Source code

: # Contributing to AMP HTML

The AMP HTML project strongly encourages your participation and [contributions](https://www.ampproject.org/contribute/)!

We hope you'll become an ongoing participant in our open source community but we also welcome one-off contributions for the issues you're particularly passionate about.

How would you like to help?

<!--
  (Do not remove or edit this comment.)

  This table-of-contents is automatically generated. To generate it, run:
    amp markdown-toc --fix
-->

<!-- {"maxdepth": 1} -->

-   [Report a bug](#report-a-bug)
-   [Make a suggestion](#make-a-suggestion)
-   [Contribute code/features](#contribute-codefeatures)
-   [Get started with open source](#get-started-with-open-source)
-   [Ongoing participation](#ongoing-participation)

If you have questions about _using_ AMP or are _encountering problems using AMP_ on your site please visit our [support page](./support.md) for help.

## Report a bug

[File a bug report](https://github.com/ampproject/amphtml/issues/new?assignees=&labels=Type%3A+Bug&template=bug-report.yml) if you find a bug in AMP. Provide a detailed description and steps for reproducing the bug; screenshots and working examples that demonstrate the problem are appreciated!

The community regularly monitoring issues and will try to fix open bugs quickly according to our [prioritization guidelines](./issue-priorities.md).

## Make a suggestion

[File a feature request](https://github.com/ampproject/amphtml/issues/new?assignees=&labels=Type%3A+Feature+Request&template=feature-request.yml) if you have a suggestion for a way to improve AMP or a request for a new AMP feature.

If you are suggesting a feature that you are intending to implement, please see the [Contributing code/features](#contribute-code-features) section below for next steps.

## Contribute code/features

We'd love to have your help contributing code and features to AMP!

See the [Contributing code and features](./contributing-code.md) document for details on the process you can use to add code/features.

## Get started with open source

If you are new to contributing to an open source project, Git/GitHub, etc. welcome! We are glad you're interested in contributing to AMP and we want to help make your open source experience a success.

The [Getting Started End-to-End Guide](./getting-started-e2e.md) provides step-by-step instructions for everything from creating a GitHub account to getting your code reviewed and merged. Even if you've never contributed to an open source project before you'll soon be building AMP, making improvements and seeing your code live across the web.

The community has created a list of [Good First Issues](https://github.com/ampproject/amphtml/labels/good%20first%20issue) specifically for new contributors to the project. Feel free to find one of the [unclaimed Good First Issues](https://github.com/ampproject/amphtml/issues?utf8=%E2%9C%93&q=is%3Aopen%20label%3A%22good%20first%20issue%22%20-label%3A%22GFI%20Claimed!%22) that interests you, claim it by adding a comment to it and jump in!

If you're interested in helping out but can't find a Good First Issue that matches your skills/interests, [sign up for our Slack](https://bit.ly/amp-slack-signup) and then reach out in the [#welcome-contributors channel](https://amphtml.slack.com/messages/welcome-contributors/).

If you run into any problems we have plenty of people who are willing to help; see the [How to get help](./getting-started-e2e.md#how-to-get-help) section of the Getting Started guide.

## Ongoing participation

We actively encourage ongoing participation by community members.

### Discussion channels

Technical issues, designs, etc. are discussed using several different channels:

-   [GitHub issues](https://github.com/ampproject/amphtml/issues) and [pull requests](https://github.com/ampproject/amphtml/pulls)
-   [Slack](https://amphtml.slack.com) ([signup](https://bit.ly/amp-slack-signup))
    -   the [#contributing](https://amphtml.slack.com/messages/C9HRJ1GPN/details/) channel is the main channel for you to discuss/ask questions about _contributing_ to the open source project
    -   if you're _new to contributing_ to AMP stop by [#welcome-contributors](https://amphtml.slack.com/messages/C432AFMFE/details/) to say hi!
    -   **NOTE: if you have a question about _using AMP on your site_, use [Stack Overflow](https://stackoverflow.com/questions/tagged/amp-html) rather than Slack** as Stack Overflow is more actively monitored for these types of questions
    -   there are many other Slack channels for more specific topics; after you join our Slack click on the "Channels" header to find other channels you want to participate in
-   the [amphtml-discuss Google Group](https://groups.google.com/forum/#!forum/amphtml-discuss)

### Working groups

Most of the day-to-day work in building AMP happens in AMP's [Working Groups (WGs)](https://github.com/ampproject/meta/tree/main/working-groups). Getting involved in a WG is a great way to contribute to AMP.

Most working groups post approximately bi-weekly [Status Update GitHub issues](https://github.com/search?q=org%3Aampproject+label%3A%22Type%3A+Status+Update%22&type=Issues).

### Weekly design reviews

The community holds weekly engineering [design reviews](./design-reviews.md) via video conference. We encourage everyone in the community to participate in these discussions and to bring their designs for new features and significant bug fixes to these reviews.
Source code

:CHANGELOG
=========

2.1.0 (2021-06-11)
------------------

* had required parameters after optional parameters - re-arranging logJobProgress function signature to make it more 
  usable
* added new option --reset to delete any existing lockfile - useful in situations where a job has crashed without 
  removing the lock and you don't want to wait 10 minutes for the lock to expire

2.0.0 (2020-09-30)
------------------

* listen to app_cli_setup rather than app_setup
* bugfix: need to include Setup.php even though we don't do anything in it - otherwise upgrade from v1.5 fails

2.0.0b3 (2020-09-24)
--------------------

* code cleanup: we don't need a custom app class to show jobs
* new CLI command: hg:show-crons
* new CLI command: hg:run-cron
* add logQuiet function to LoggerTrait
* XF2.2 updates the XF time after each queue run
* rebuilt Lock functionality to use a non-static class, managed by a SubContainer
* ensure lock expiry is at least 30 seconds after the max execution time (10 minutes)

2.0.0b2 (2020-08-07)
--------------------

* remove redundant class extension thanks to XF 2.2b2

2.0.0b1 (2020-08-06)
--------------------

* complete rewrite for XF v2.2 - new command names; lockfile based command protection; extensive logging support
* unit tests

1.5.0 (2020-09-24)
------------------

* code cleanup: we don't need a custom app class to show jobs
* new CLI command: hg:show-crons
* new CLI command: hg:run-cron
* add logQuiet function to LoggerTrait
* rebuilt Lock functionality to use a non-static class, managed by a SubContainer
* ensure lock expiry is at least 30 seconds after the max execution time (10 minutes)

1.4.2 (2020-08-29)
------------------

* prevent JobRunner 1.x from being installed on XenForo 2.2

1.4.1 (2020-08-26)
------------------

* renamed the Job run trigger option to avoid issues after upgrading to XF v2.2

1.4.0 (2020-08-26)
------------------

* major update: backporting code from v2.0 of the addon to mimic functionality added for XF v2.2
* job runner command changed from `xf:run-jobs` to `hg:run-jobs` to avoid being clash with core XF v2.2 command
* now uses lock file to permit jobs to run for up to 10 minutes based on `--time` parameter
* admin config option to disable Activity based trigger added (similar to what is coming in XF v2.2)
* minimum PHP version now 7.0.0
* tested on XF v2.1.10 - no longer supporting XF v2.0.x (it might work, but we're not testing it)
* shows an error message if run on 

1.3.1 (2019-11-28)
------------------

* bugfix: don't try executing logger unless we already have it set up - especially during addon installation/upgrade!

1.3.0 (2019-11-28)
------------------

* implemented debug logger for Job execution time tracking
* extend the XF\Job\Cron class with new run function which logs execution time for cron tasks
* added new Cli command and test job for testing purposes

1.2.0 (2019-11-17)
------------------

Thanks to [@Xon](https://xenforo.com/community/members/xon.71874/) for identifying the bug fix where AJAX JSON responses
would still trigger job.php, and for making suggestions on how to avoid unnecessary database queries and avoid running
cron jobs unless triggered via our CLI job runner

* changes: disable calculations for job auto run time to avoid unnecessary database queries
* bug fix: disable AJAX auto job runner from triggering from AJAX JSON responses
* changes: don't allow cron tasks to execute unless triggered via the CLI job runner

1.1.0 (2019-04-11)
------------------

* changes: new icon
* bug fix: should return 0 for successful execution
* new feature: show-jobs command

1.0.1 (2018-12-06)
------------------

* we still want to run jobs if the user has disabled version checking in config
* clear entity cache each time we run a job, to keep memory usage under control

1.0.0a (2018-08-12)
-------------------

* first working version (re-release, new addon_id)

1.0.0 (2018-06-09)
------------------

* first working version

** Your objective **
Retype the material exactly, including every line.

** Answer below **
Source code

: # Contributing to AMP HTML

The AMP HTML project strongly encourages your participation and [contributions](https://www.ampproject.org/contribute/)!

We hope you'll become an ongoing participant in our open source community but we also welcome one-off contributions for the issues you're particularly passionate about.

How would you like to help?

<!--
  (Do not remove or edit this comment.)

  This table-of-contents is automatically generated. To generate it, run:
    amp markdown-toc --fix
-->

<!-- {"maxdepth": 1} -->

-   [Report a bug](#report-a-bug)
-   [Make a suggestion](#make-a-suggestion)
-   [Contribute code/features](#contribute-codefeatures)
-   [Get started with open source](#get-started-with-open-source)
-   [Ongoing participation](#ongoing-participation)

If you have questions about _using_ AMP or are _encountering problems using AMP_ on your site please visit our [support page](./support.md) for help.

## Report a bug

[File a bug report](https://github.com/ampproject/amphtml/issues/new?assignees=&labels=Type%3A+Bug&template=bug-report.yml) if you find a bug in AMP. Provide a detailed description and steps for reproducing the bug; screenshots and working examples that demonstrate the problem are appreciated!

The community regularly monitoring issues and will try to fix open bugs quickly according to our [prioritization guidelines](./issue-priorities.md).

## Make a suggestion

[File a feature request](https://github.com/ampproject/amphtml/issues/new?assignees=&labels=Type%3A+Feature+Request&template=feature-request.yml) if you have a suggestion for a way to improve AMP or a request for a new AMP feature.

If you are suggesting a feature that you are intending to implement, please see the [Contributing code/features](#contribute-code-features) section below for next steps.

## Contribute code/features

We'd love to have your help contributing code and features to AMP!

See the [Contributing code and features](./contributing-code.md) document for details on the process you can use to add code/features.

## Get started with open source

If you are new to contributing to an open source project, Git/GitHub, etc. welcome! We are glad you're interested in contributing to AMP and we want to help make your open source experience a success.

The [Getting Started End-to-End Guide](./getting-started-e2e.md) provides step-by-step instructions for everything from creating a GitHub account to getting your code reviewed and merged. Even if you've never contributed to an open source project before you'll soon be building AMP, making improvements and seeing your code live across the web.

The community has created a list of [Good First Issues](https://github.com/ampproject/amphtml/labels/good%20first%20issue) specifically for new contributors to the project. Feel free to find one of the [unclaimed Good First Issues](https://github.com/ampproject/amphtml/issues?utf8=%E2%9C%93&q=is%3Aopen%20label%3A%22good%20first%20issue%22%20-label%3A%22GFI%20Claimed!%22) that interests you, claim it by adding a comment to it and jump in!

If you're interested in helping out but can't find a Good First Issue that matches your skills/interests, [sign up for our Slack](https://bit.ly/amp-slack-signup) and then reach out in the [#welcome-contributors channel](https://amphtml.slack.com/messages/welcome-contributors/).

If you run into any problems we have plenty of people who are willing to help; see the [How to get help](./getting-started-e2e.md#how-to-get-help) section of the Getting Started guide.

## Ongoing participation

We actively encourage ongoing participation by community members.

### Discussion channels

Technical issues, designs, etc. are discussed using several different channels:

-   [GitHub issues](https://github.com/ampproject/amphtml/issues) and [pull requests](https://github.com/ampproject/amphtml/pulls)
-   [Slack](https://amphtml.slack.com) ([signup](https://bit.ly/amp-slack-signup))
    -   the [#contributing](https://amphtml.slack.com/messages/C9HRJ1GPN/details/) channel is the main channel for you to discuss/ask questions about _contributing_ to the open source project
    -   if you're _new to contributing_ to AMP stop by [#welcome-contributors](https://amphtml.slack.com/messages/C432AFMFE/details/) to say hi!
    -   **NOTE: if you have a question about _using AMP on your site_, use [Stack Overflow](https://stackoverflow.com/questions/tagged/amp-html) rather than Slack** as Stack Overflow is more actively monitored for these types of questions
    -   there are many other Slack channels for more specific topics; after you join our Slack click on the "Channels" header to find other channels you want to participate in
-   the [amphtml-discuss Google Group](https://groups.google.com/forum/#!forum/amphtml-discuss)

### Working groups

Most of the day-to-day work in building AMP happens in AMP's [Working Groups (WGs)](https://github.com/ampproject/meta/tree/main/working-groups). Getting involved in a WG is a great way to contribute to AMP.

Most working groups post approximately bi-weekly [Status Update GitHub issues](https://github.com/search?q=org%3Aampproject+label%3A%22Type%3A+Status+Update%22&type=Issues).

### Weekly design reviews

The community holds weekly engineering [design reviews](./design-reviews.md) via video conference. We encourage everyone in the community to participate in these discussions and to bring their designs for new features and significant bug fixes to these reviews.
Source code

:CHANGELOG
=========

2.1.0 (2021-06-11)
------------------

* had required parameters after optional parameters - re-arranging logJobProgress function signature to make it more 
  usable
* added new option --reset to delete any existing lockfile - useful in situations where a job has crashed without 
  removing the lock and you don't want to wait 10 minutes for the lock to expire

2.0.0 (2020-09-30)
------------------

* listen to app_cli_setup rather than app_setup
* bugfix: need to include Setup.php even though we don't do anything in it - otherwise upgrade from v1.5 fails

2.0.0b3 (2020-09-24)
--------------------

* code cleanup: we don't need a custom app class to show jobs
* new CLI command: hg:show-crons
* new CLI command: hg:run-cron
* add logQuiet function to LoggerTrait
* XF2.2 updates the XF time after each queue run
* rebuilt Lock functionality to use a non-static class, managed by a SubContainer
* ensure lock expiry is at least 30 seconds after the max execution time (10 minutes)

2.0.0b2 (2020-08-07)
--------------------

* remove redundant class extension thanks to XF 2.2b2

2.0.0b1 (2020-08-06)
--------------------

* complete rewrite for XF v2.2 - new command names; lockfile based command protection; extensive logging support
* unit tests

1.5.0 (2020-09-24)
------------------

* code cleanup: we don't need a custom app class to show jobs
* new CLI command: hg:show-crons
* new CLI command: hg:run-cron
* add logQuiet function to LoggerTrait
* rebuilt Lock functionality to use a non-static class, managed by a SubContainer
* ensure lock expiry is at least 30 seconds after the max execution time (10 minutes)

1.4.2 (2020-08-29)
------------------

* prevent JobRunner 1.x from being installed on XenForo 2.2

1.4.1 (2020-08-26)
------------------

* renamed the Job run trigger option to avoid issues after upgrading to XF v2.2

1.4.0 (2020-08-26)
------------------

* major update: backporting code from v2.0 of the addon to mimic functionality added for XF v2.2
* job runner command changed from `xf:run-jobs` to `hg:run-jobs` to avoid being clash with core XF v2.2 command
* now uses lock file to permit jobs to run for up to 10 minutes based on `--time` parameter
* admin config option to disable Activity based trigger added (similar to what is coming in XF v2.2)
* minimum PHP version now 7.0.0
* tested on XF v2.1.10 - no longer supporting XF v2.0.x (it might work, but we're not testing it)
* shows an error message if run on 

1.3.1 (2019-11-28)
------------------

* bugfix: don't try executing logger unless we already have it set up - especially during addon installation/upgrade!

1.3.0 (2019-11-28)
------------------

* implemented debug logger for Job execution time tracking
* extend the XF\Job\Cron class with new run function which logs execution time for cron tasks
* added new Cli command and test job for testing purposes

1.2.0 (2019-11-17)
------------------

Thanks to [@Xon](https://xenforo.com/community/members/xon.71874/) for identifying the bug fix where AJAX JSON responses
would still trigger job.php, and for making suggestions on how to avoid unnecessary database queries and avoid running
cron jobs unless triggered via our CLI job runner

* changes: disable calculations for job auto run time to avoid unnecessary database queries
* bug fix: disable AJAX auto job runner from triggering from AJAX JSON responses
* changes: don't allow cron tasks to execute unless triggered via the CLI job runner

1.1.0 (2019-04-11)
------------------

* changes: new icon
* bug fix: should return 0 for successful execution
* new feature: show-jobs command

1.0.1 (2018-12-06)
------------------

* we still want to run jobs if the user has disabled version checking in config
* clear entity cache each time we run a job, to keep memory usage under control

1.0.0a (2018-08-12)
-------------------

* first working version (re-release, new addon_id)

1.0.0 (2018-06-09)
------------------

* first working version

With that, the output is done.